─── ENTRIES SUPPLIED ───

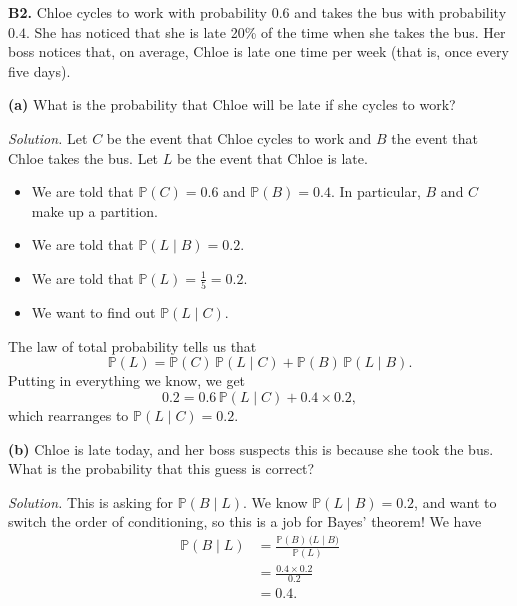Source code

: \documentclass[
  a4paper,
]{book}
\providecommand{\tightlist}{%
  \setlength{\itemsep}{0pt}\setlength{\parskip}{0pt}}
\theoremstyle{definition}
\theoremstyle{definition}
\theoremstyle{definition}
\theoremstyle{definition}
\theoremstyle{remark}
\begin{document}
\textbf{B2.} Chloe cycles to work with probability \(0.6\) and takes the bus with probability \(0.4\). She has noticed that she is late 20\% of the time when she takes the bus. Her boss notices that, on average, Chloe is late one time per week (that is, once every five days).

\textbf{(a)} What is the probability that Chloe will be late if she cycles to work?

\begin{myanswers}
\emph{Solution.}
Let \(C\) be the event that Chloe cycles to work and \(B\) the event that Chloe takes the bus. Let \(L\) be the event that Chloe is late.

\begin{itemize}
\tightlist
\item
  We are told that \(\mathbb P(C) = 0.6\) and \(\mathbb P(B) = 0.4\). In particular, \(B\) and \(C\) make up a partition.
\item
  We are told that \(\mathbb P(L \mid B) = 0.2\).
\item
  We are told that \(\mathbb P(L) = \frac15 = 0.2\).
\item
  We want to find out \(\mathbb P(L \mid C)\).
\end{itemize}

The law of total probability tells us that
\[  \mathbb P(L) = \mathbb P(C)\,\mathbb P(L \mid C) + \mathbb P(B) \, \mathbb P(L \mid B) . \]
Putting in everything we know, we get
\[ 0.2 = 0.6 \,\mathbb P(L \mid C) + 0.4 \times 0.2 , \]
which rearranges to \(\mathbb P(L \mid C) = 0.2\).

\end{myanswers}

\textbf{(b)} Chloe is late today, and her boss suspects this is because she took the bus. What is the probability that this guess is correct?

\begin{myanswers}
\emph{Solution.}
This is asking for \(\mathbb P(B \mid L)\). We know \(\mathbb P(L \mid B) = 0.2\), and want to switch the order of conditioning, so this is a job for Bayes' theorem! We have
\begin{align*}
\mathbb P(B \mid L) &= \frac{\mathbb P(B) \, \mathbb (L \mid B)}{\mathbb P(L)} \\
  &= \frac{0.4 \times 0.2}{0.2} \\
  &= 0.4 .
\end{align*}

\end{myanswers}
\end{document}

───

- [WHAT YOU WILL DO]:
Lines from the entries that contain the word "want" are what the answer must hold.

- [EXPECTED ANSWER]:
  We want to find out \(\mathbb P(L \mid C)\).
This is asking for \(\mathbb P(B \mid L)\). We know \(\mathbb P(L \mid B) = 0.2\), and want to switch the order of conditioning, so this is a job for Bayes' theorem! We have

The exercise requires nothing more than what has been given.